### PROBLEM REQUIREMENTS
Give the number of lines below with "real" in them, leaving out anything else.

--------------------------------------------------

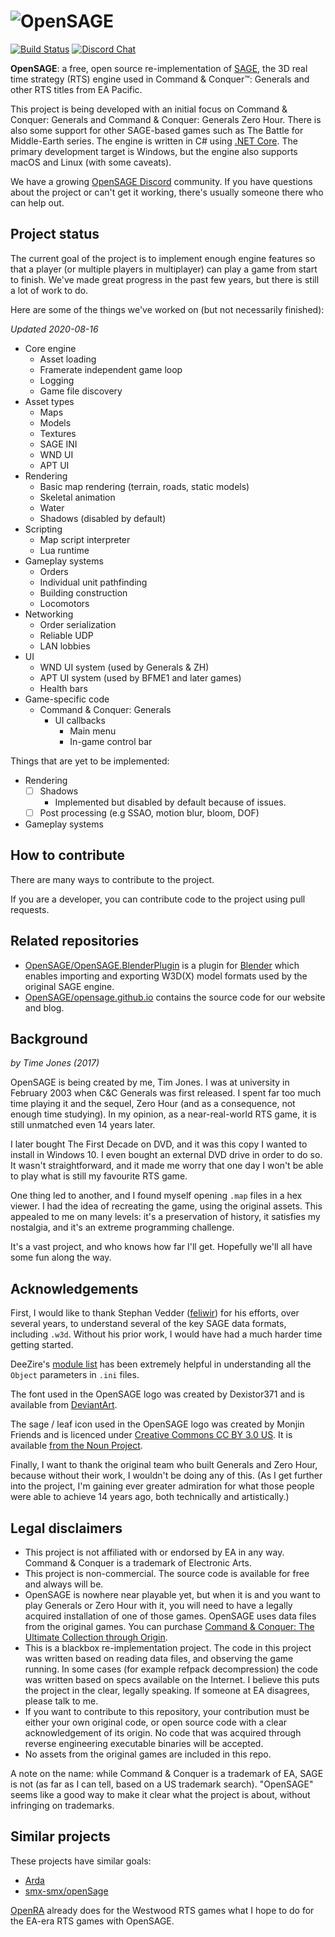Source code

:![OpenSAGE](/art/opensage-logo.png)
============================================================

[![Build Status](https://github.com/OpenSage/OpenSage/workflows/CI/badge.svg)](https://github.com/OpenSAGE/OpenSAGE/actions)
[![Discord Chat](https://img.shields.io/discord/398393968234332161.svg?logo=discord)](https://discord.gg/G2FhZUT)

**OpenSAGE**: a free, open source re-implementation of [SAGE](https://en.wikipedia.org/wiki/SAGE_(game_engine)), the 3D 
real time strategy (RTS) engine used in Command & Conquer™: Generals and other 
RTS titles from EA Pacific.

This project is being developed with an initial focus on Command & Conquer:
Generals and Command & Conquer: Generals Zero Hour. There is also some support for other SAGE-based games such as The Battle for Middle-Earth series. The engine is written in C# using [.NET Core](https://dotnet.microsoft.com/). The primary development target is Windows, but the engine also supports macOS and Linux (with some caveats).

We have a growing [OpenSAGE Discord](https://discord.gg/G2FhZUT) community. If you have questions about the project or can't get it working,
there's usually someone there who can help out.

## Project status
The current goal of the project is to implement enough engine features so that a player (or multiple players in multiplayer) can play a game from start to finish. We've made great progress in the past few years, but there is still a lot of work to do.

Here are some of the things we've worked on (but not necessarily finished):

*Updated 2020-08-16*

- Core engine
  - Asset loading
  - Framerate independent game loop
  - Logging
  - Game file discovery
- Asset types
  - Maps
  - Models
  - Textures
  - SAGE INI
  - WND UI
  - APT UI
- Rendering
  - Basic map rendering (terrain, roads, static models)
  - Skeletal animation
  - Water
  - Shadows (disabled by default)
- Scripting
  - Map script interpreter
  - Lua runtime
- Gameplay systems
  - Orders
  - Individual unit pathfinding
  - Building construction
  - Locomotors
- Networking
  - Order serialization
  - Reliable UDP
  - LAN lobbies
- UI
  - WND UI system (used by Generals & ZH)
  - APT UI system (used by BFME1 and later games)
  - Health bars
- Game-specific code
  - Command & Conquer: Generals
    - UI callbacks
      - Main menu
      - In-game control bar

Things that are yet to be implemented:

- Rendering
  - [ ] Shadows
      - Implemented but disabled by default because of issues.
  - [ ] Post processing (e.g SSAO, motion blur, bloom, DOF)
- Gameplay systems

## How to contribute

There are many ways to contribute to the project.

If you are a developer, you can contribute code to the project using pull requests.

## Related repositories

* [OpenSAGE/OpenSAGE.BlenderPlugin](https://github.com/OpenSAGE/OpenSAGE.BlenderPlugin) is a plugin for [Blender](https://www.blender.org/) which enables importing and exporting W3D(X) model formats used by the original SAGE engine.
* [OpenSAGE/opensage.github.io](https://github.com/OpenSAGE/opensage.github.io) contains the source code for our website and blog.

## Background

*by Time Jones (2017)*

OpenSAGE is being created by me, Tim Jones. I was at university in February 2003 when C&C Generals was first released. I spent far too much time playing it and the sequel, Zero Hour (and as a consequence, not enough time studying). In my opinion, as a near-real-world RTS game, it is still unmatched even 14 years later.

I later bought The First Decade on DVD, and it was this copy I wanted to install in Windows 10. I even bought an external DVD drive in order to do so. It wasn't straightforward, and it made me worry that one day I won't be able to play what is still my favourite RTS game.

One thing led to another, and I found myself opening `.map` files in a hex viewer. I had the idea of recreating the game, using the original assets. This appealed to me on many levels: it's a preservation of history, it satisfies my nostalgia, and it's an extreme programming challenge.

It's a vast project, and who knows how far I'll get. Hopefully we'll all have some fun along the way.

## Acknowledgements

First, I would like to thank Stephan Vedder ([feliwir](https://github.com/feliwir)) for his efforts, over several years, to understand
several of the key SAGE data formats, including `.w3d`. Without his prior work, I would have had a much harder time getting started.

DeeZire's [module list](http://www.redsys.su/mkportal/files/ModuleList.txt) has been extremely helpful in understanding all the `Object` parameters in `.ini` files.

The font used in the OpenSAGE logo was created by Dexistor371 and is available from [DeviantArt](https://dexistor371.deviantart.com/art/Command-and-Conquer-logo-font-396527879).

The sage / leaf icon used in the OpenSAGE logo was created by Monjin Friends and is licenced under [Creative Commons CC BY 3.0 US](https://creativecommons.org/licenses/by/3.0/us/). It is available [from the Noun Project](https://thenounproject.com/term/leaf/1052490/).

Finally, I want to thank the original team who built Generals and Zero Hour, because without their work, I wouldn't be doing any of this.
(As I get further into the project, I'm gaining ever greater admiration for what those people were able to achieve 14 years ago, both technically
and artistically.)

## Legal disclaimers

* This project is not affiliated with or endorsed by EA in any way. Command & Conquer is a trademark of Electronic Arts.
* This project is non-commercial. The source code is available for free and always will be.
* OpenSAGE is nowhere near playable yet, but when it is and you want to play Generals or Zero Hour with it,
  you will need to have a legally acquired installation of one of those games. OpenSAGE uses data files from the original games. 
  You can purchase [Command & Conquer: The Ultimate Collection through Origin](https://www.origin.com/twn/en-us/store/command-and-conquer/command-and-conquer-the-ultimate-collection/ultimate-collection).
* This is a blackbox re-implementation project. The code in this project was written based on reading data files, 
  and observing the game running. In some cases (for example refpack decompression) the code was written based on specs available on the Internet.
  I believe this puts the project in the clear, legally speaking. If someone at EA disagrees, please talk to me.
* If you want to contribute to this repository, your contribution must be either your own original code, or open source code with a
  clear acknowledgement of its origin. No code that was acquired through reverse engineering executable binaries will be accepted.
* No assets from the original games are included in this repo.

A note on the name: while Command & Conquer is a trademark of EA, SAGE is not (as far as I can tell, based on a US trademark search). "OpenSAGE" seems like a good way to make it clear what the project is about, without infringing on trademarks.

## Similar projects

These projects have similar goals:

* [Arda](https://github.com/feliwir/arda)
* [smx-smx/openSage](https://github.com/smx-smx/openSage)

[OpenRA](http://www.openra.net/) already does for the Westwood RTS games what I hope to do for the EA-era RTS games with OpenSAGE.
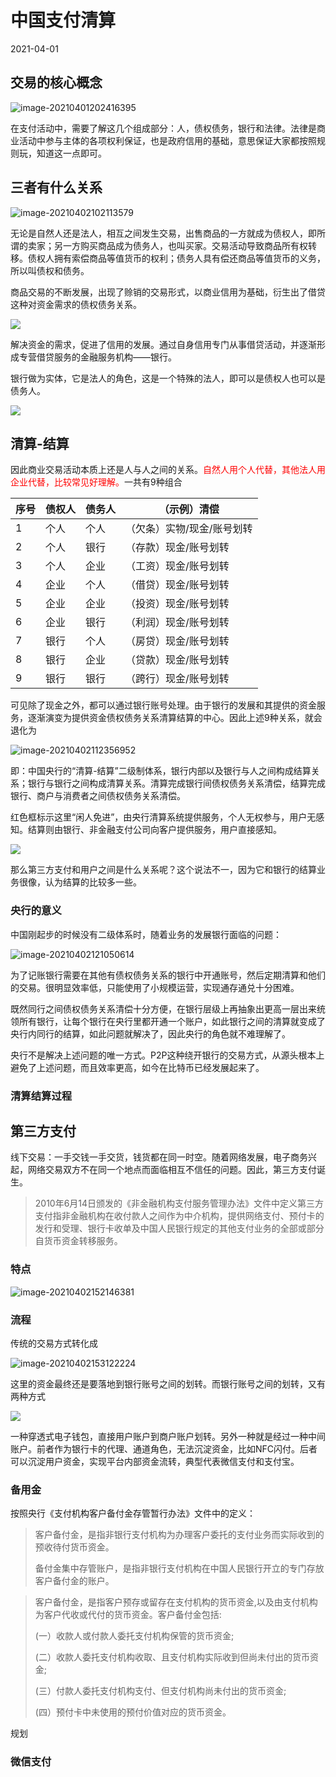 # 中国支付清算

2021-04-01

## 交易的核心概念

![image-20210401202416395](\image\债权债务.png)

在支付活动中，需要了解这几个组成部分：人，债权债务，银行和法律。法律是商业活动中参与主体的各项权利保证，也是政府信用的基础，意思保证大家都按照规则玩，知道这一点即可。



## 三者有什么关系

![image-20210402102113579](\image\债权债务关系.png)

无论是自然人还是法人，相互之间发生交易，出售商品的一方就成为债权人，即所谓的卖家；另一方购买商品成为债务人，也叫买家。交易活动导致商品所有权转移。债权人拥有索偿商品等值货币的权利；债务人具有偿还商品等值货币的义务，所以叫债权和债务。

商品交易的不断发展，出现了赊销的交易形式，以商业信用为基础，衍生出了借贷这种对资金需求的债权债务关系。

![](\image\银行诞生.png)

解决资金的需求，促进了信用的发展。通过自身信用专门从事借贷活动，并逐渐形成专营借贷服务的金融服务机构——银行。

银行做为实体，它是法人的角色，这是一个特殊的法人，即可以是债权人也可以是债务人。

![](\image\人的分类.png)

## 清算-结算

因此商业交易活动本质上还是人与人之间的关系。<font color="red">自然人用个人代替，其他法人用企业代替，比较常见好理解。</font>一共有9种组合

| 序号 | 债权人 | 债务人 | （示例）清偿               |
| ---- | ------ | ------ | -------------------------- |
| 1    | 个人   | 个人   | （欠条）实物/现金/账号划转 |
| 2    | 个人   | 银行   | （存款）现金/账号划转      |
| 3    | 个人   | 企业   | （工资）现金/账号划转      |
| 4    | 企业   | 个人   | （借贷）现金/账号划转      |
| 5    | 企业   | 企业   | （投资）现金/账号划转      |
| 6    | 企业   | 银行   | （利润）现金/账号划转      |
| 7    | 银行   | 个人   | （房贷）现金/账号划转      |
| 8    | 银行   | 企业   | （贷款）现金/账号划转      |
| 9    | 银行   | 银行   | （跨行）现金/账号划转      |

可见除了现金之外，都可以通过银行账号处理。由于银行的发展和其提供的资金服务，逐渐演变为提供资金债权债务关系清算结算的中心。因此上述9种关系，就会退化为

![image-20210402112356952](\image\清算结算.png)

即：中国央行的“清算-结算”二级制体系，银行内部以及银行与人之间构成结算关系；银行与银行之间构成清算关系。清算完成银行间债权债务关系清偿，结算完成银行、商户与消费者之间债权债务关系清偿。

红色框标示这里“闲人免进”，由央行清算系统提供服务，个人无权参与，用户无感知。结算则由银行、非金融支付公司向客户提供服务，用户直接感知。

![](\image\二级体制.png)

那么第三方支付和用户之间是什么关系呢？这个说法不一，因为它和银行的结算业务很像，认为结算的比较多一些。

### 央行的意义

中国刚起步的时候没有二级体系时，随着业务的发展银行面临的问题：

![image-20210402121050614](\image\央行的意义.png)

为了记账银行需要在其他有债权债务关系的银行中开通账号，然后定期清算和他们的交易。很明显效率低，只能使用了小规模运营，实现通存通兑十分困难。

既然同行之间债权债务关系清偿十分方便，在银行层级上再抽象出更高一层出来统领所有银行，让每个银行在央行里都开通一个账户，如此银行之间的清算就变成了央行内同行的结算，如此问题就解决了，因此央行的角色就不难理解了。

央行不是解决上述问题的唯一方式。P2P这种绕开银行的交易方式，从源头根本上避免了上述问题，而且效率更高，如今在比特币已经发展起来了。

### 清算结算过程



## 第三方支付

线下交易：一手交钱一手交货，钱货都在同一时空。随着网络发展，电子商务兴起，网络交易双方不在同一个地点而面临相互不信任的问题。因此，第三方支付诞生。

> 2010年6月14日颁发的《非金融机构支付服务管理办法》文件中定义第三方支付指非金融机构在收付款人之间作为中介机构，提供网络支付、预付卡的发行和受理、银行卡收单及中国人民银行规定的其他支付业务的全部或部分自货币资金转移服务。

### 特点

![image-20210402152146381](\image\第三方支付特点.png)

### 流程

传统的交易方式转化成

![image-20210402153122224](\image\第三方支付交易.png)

这里的资金最终还是要落地到银行账号之间的划转。而银行账号之间的划转，又有两种方式

![](\image\第三方支付原理.png)

一种穿透式电子钱包，直接用户账户到商户账户划转。另外一种就是经过一种中间账户。前者作为银行卡的代理、通道角色，无法沉淀资金，比如NFC闪付。后者可以沉淀用户资金，实现平台内部资金流转，典型代表微信支付和支付宝。

### 备用金

按照央行《支付机构客户备付金存管暂行办法》文件中的定义：

>客户备付金，是指非银行支付机构为办理客户委托的支付业务而实际收到的预收待付货币资金。
>
>备付金集中存管账户，是指非银行支付机构在中国人民银行开立的专门存放客户备付金的账户。





>客户备付金，是指客户预存或留存在支付机构的货币资金,以及由支付机构为客户代收或代付的货币资金。客户备付金包括:
>
>(一）收款人或付款人委托支付机构保管的货币资金;
>
>(二）收款人委托支付机构收取、且支付机构实际收到但尚未付出的货币资金;
>
>(三）付款人委托支付机构支付、但支付机构尚未付出的货币资金;
>
>(四）预付卡中未使用的预付价值对应的货币资金。

规划

### 微信支付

--------------------------------------------------

### SOLUTION
2